Чтобы пересмотреть понимание позднего стиля, нужно прибегнуть к техническому анализу соответствующих произведений: ничто другое тут не может быть полезно. Анализ сразу же должен был бы ориентироваться на такую своеобразную черту, которую старательно обходит всеми принятый взгляд, – на роль условностей, т.е. стандартных музыкальных оборотов. Об этих условностях мы знаем по позднему Гёте, по позднему Штифтеру9; но их же в равной мере можно констатировать и у Бетховена с его будто бы радикальными убеждениями. А это сразу же ставит вопрос во всей его остроте. Первая заповедь "субъективистского" метода – быть нетерпимым к любым штампам, а все, без чего нельзя обойтись, переплавлять в порыв к выразительности. Средний Бетховен влил в ток субъективной динамики традиционные фигуры сопровождения, создавая скрытые средние голоса, модифицируя их ритм, усугубляя их напряженность, вообще пользуясь любым пригодным средством; он преобразовывал их в согласии со своими внутренними намерениями, если вообще не выводил их, как в Пятой симфонии, из субстанции самой темы, освобождая от власти условности благодаря неповторимому облику темы. Иначе поступает Бетховен поздний. Повсюду в его музыкальную речь, даже там, где он пользуется таким своеобразным синтаксисом, как в пяти последних сонатах для фортепиано, вкрапливаются условные обороты и формулы. Тут обилие декоративных цепочек трелей, каденций и фиоритур; часто условные росчерки выступают во всей своей наготе, в первозданном виде: у первой темы Сонаты ор. 110 (ля-бемоль мажор) такое невозмутимо примитивное сопровождение шестнадцатыми, какого не потерпел бы средний стиль; в последней багатели начальные и заключительные такты напоминают вступление оперной арии – и все это среди неприступных каменистых пород многослойного пейзажа, неуловимого дыхания отрешенной лирики. Никакое истолкование Бетховена и вообще любого позднего стиля не сумеет объяснить эти рассыпанные осколки стандартных формул чисто психологически, объяснить их, скажем, равнодушием автора к внешнему явлению вещи, – ведь смысл искусства заключен только в его внешнем явлении. Соотношение условности и субъективности здесь следует уже понимать как закон формы – в нем берет начало смысл поздних произведений, если только эти отштампованные формулы действительно значат нечто большее, нежели трогательные реликвии.
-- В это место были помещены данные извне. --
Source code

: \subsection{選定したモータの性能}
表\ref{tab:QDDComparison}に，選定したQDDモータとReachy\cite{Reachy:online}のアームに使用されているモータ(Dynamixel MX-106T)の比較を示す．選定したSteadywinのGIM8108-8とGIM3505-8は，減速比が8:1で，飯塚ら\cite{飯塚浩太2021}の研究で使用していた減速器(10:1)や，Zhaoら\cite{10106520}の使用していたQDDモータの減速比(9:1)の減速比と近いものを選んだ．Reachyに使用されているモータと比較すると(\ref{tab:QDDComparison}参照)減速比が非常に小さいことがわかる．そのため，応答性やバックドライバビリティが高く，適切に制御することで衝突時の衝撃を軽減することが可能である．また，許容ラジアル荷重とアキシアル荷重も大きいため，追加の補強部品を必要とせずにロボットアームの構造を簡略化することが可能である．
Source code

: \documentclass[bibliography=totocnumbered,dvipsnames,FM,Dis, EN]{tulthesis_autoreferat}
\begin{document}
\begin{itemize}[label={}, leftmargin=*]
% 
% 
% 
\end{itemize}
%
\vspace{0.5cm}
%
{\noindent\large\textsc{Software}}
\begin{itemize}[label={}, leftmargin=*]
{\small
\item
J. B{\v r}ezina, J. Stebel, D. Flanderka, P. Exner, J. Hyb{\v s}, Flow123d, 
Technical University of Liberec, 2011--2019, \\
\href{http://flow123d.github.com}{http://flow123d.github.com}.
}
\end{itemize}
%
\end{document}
Но этот закон формы открывается в мысли о смерти. Если реальность смерти отнимает у искусства его права, тогда смерть действительно не может войти в произведение искусства как его "предмет". Смерть уготована живым существам, не построениям искусства, поэтому во всяком искусстве она является сломленной – как аллегория. Психологическое толкование не видит этого: объявляя субстанцией позднего творчества субъективность смертного существа, оно надеется, что в произведении искусства узрит смерть в ее реальных неискаженных чертах; вот обманчивый венец такой метафизики. Верно, оно замечает рушащую, громящую мощь субъективности в позднем творчестве. Но ищет ее в направлении, противоположном тому, куда тяготеет субъективность: оно ищет ее в выражении самой субъективности. В действительности же субъективность смертного существа исчезает из произведения искусства. Мощь и власть субъективности в поздних сочинениях – это стремительный жест, с которым она выходит вон. Она их рушит изнутри, но не затем, чтобы выразиться в них, а затем, чтобы без всякого выражения – сбросить с себя видимость искусства. От художественной формы остаются развалины; словно на особом языке знаков субъективность заявляет о себе только разломами и трещинами, через которые она выходит вон. Руки мастера, когда их касается смерть, уже не могут удержать груды материала, которым прежде придавали форму; трещины, развал – знак конечного бессилия человеческого Я перед сущим – вот последнее их творение. Вот откуда переизбыток материала второй части "Фауста" и "Годов странствия Вильгельма Меистера"10*, вот откуда условности, которые субъективность не заполняет собою и не подчиняет себе, а оставляет в нетронутом виде. Вырываясь наружу, она откалывает эти условности кусками. Обломки, расколотые и брошенные, обретают собственную выразительность; но это теперь не выражение отдельного и обособленного Я, это выражение мифической судьбы разумного существа и его падения, низвержения, ступенями какового, как бы останавливаясь на каждом шагу, явственно идут поздние творения.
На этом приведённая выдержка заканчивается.